■ EXCERPTED RECORDS:

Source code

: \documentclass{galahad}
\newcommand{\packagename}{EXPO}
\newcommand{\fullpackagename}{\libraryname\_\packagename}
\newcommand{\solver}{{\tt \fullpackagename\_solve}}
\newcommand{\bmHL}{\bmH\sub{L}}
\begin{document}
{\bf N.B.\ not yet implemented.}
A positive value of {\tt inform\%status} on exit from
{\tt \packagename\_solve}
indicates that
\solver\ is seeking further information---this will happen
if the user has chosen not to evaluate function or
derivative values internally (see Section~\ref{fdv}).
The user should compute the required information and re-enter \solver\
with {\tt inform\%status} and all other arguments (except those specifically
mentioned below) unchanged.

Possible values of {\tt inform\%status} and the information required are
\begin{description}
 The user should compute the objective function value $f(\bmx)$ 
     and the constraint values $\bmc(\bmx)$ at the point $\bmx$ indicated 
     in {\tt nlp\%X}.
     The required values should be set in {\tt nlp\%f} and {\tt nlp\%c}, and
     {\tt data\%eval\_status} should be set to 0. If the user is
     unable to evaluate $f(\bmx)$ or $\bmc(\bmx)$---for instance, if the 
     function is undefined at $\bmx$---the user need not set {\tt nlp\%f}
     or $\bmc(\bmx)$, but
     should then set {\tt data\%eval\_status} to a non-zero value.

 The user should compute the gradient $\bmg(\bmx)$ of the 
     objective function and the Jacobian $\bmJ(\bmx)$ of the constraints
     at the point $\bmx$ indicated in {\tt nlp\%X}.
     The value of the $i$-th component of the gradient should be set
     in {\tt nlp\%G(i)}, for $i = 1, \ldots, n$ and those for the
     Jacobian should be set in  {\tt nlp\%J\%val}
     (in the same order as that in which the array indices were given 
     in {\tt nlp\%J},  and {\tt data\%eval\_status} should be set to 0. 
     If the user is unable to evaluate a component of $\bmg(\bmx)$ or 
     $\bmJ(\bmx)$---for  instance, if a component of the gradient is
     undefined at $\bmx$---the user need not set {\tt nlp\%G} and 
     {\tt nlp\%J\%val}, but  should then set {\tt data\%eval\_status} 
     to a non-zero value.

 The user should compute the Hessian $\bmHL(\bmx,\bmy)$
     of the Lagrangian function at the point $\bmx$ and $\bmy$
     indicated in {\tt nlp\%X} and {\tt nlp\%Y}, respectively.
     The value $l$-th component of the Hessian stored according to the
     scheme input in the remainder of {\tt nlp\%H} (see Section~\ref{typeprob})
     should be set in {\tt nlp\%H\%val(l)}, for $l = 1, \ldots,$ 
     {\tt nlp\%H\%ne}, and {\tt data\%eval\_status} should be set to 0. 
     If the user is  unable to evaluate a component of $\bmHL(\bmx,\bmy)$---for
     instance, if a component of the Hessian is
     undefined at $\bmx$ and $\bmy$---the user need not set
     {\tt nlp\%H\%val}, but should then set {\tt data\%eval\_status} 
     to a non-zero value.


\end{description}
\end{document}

■ WHAT TO PRODUCE:
Write down, word for word, the lines above from the one containing "function is undefined" through the one containing "scheme input in", both ends included.

■ FINISHED EXERCISE:
     function is undefined at $\bmx$---the user need not set {\tt nlp\%f}
     or $\bmc(\bmx)$, but
     should then set {\tt data\%eval\_status} to a non-zero value.

 The user should compute the gradient $\bmg(\bmx)$ of the 
     objective function and the Jacobian $\bmJ(\bmx)$ of the constraints
     at the point $\bmx$ indicated in {\tt nlp\%X}.
     The value of the $i$-th component of the gradient should be set
     in {\tt nlp\%G(i)}, for $i = 1, \ldots, n$ and those for the
     Jacobian should be set in  {\tt nlp\%J\%val}
     (in the same order as that in which the array indices were given 
     in {\tt nlp\%J},  and {\tt data\%eval\_status} should be set to 0. 
     If the user is unable to evaluate a component of $\bmg(\bmx)$ or 
     $\bmJ(\bmx)$---for  instance, if a component of the gradient is
     undefined at $\bmx$---the user need not set {\tt nlp\%G} and 
     {\tt nlp\%J\%val}, but  should then set {\tt data\%eval\_status} 
     to a non-zero value.

 The user should compute the Hessian $\bmHL(\bmx,\bmy)$
     of the Lagrangian function at the point $\bmx$ and $\bmy$
     indicated in {\tt nlp\%X} and {\tt nlp\%Y}, respectively.
     The value $l$-th component of the Hessian stored according to the
     scheme input in the remainder of {\tt nlp\%H} (see Section~\ref{typeprob})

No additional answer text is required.